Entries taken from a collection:
_ _ _ _ _

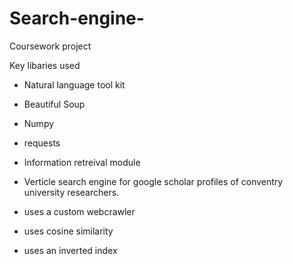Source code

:# Search-engine-
Coursework project

Key libaries used
- Natural language tool kit 
- Beautiful Soup
- Numpy 
- requests

- Information retreival module 
- Verticle search engine for google scholar profiles of conventry university researchers. 
- uses a custom webcrawler 
- uses cosine similarity 
- uses an inverted index 
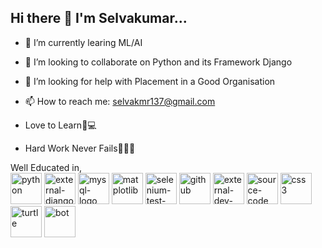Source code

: ## Hi there 👋 I'm Selvakumar...

- 🔭 I’m currently learing ML/AI
- 👯 I’m looking to collaborate on Python and its Framework Django
- 🤔 I’m looking for help with Placement in a Good Organisation
- 📫 How to reach me: selvakmr137@gmail.com

- Love to Learn📔💻
- Hard Work Never Fails💪🏽🦁

Well Educated in,
<br>
<img width="50" height="50" src="https://img.icons8.com/clouds/100/python.png" alt="python"/> <img width="50" height="50" src="https://img.icons8.com/external-tal-revivo-green-tal-revivo/36/external-django-a-high-level-python-web-framework-that-encourages-rapid-development-logo-green-tal-revivo.png" alt="external-django-a-high-level-python-web-framework-that-encourages-rapid-development-logo-green-tal-revivo"/> <img width="50" height="50" src="https://img.icons8.com/fluency/50/mysql-logo.png" alt="mysql-logo"/> <img width="50" height="50" src="https://img.icons8.com/color/50/matplotlib.png" alt="matplotlib"/> <img width="50" height="50" src="https://img.icons8.com/stickers/100/selenium-test-automation.png" alt="selenium-test-automation"/> <img width="50" height="50" src="https://img.icons8.com/pulsar-color/50/github.png" alt="github"/> <img width="50" height="50" src="https://img.icons8.com/external-soft-fill-juicy-fish/60/external-dev-coding-and-development-soft-fill-soft-fill-juicy-fish.png" alt="external-dev-coding-and-development-soft-fill-soft-fill-juicy-fish"/> <img width="50" height="50" src="https://img.icons8.com/color/50/source-code.png" alt="source-code"/> <img width="50" height="50" src="https://img.icons8.com/color/50/css3.png" alt="css3"/> <img width="50" height="50" src="https://img.icons8.com/clouds/100/turtle.png" alt="turtle"/> <img width="50" height="50" src="https://img.icons8.com/color/50/bot.png" alt="bot"/>
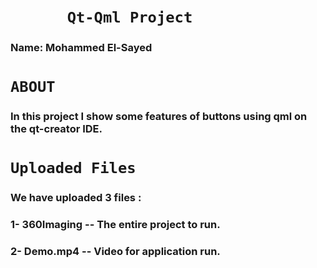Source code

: # &emsp;&emsp;	&emsp;**`Qt-Qml Project`**
### Name: Mohammed El-Sayed 



# **`ABOUT`**
### In this project I show some features of buttons using qml on the qt-creator IDE. 

# **`Uploaded Files`** 
### We have uploaded 3 files :
### 1- 360Imaging -- The entire project to run.
### 2- Demo.mp4 -- Video for application run.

_ _ _ _ _

### PROBLEM REQUIREMENTS
If a line in the entries holds the string "uses", copy it.

### TASK ANSWER
- uses a custom webcrawler 
- uses cosine similarity 
- uses an inverted index 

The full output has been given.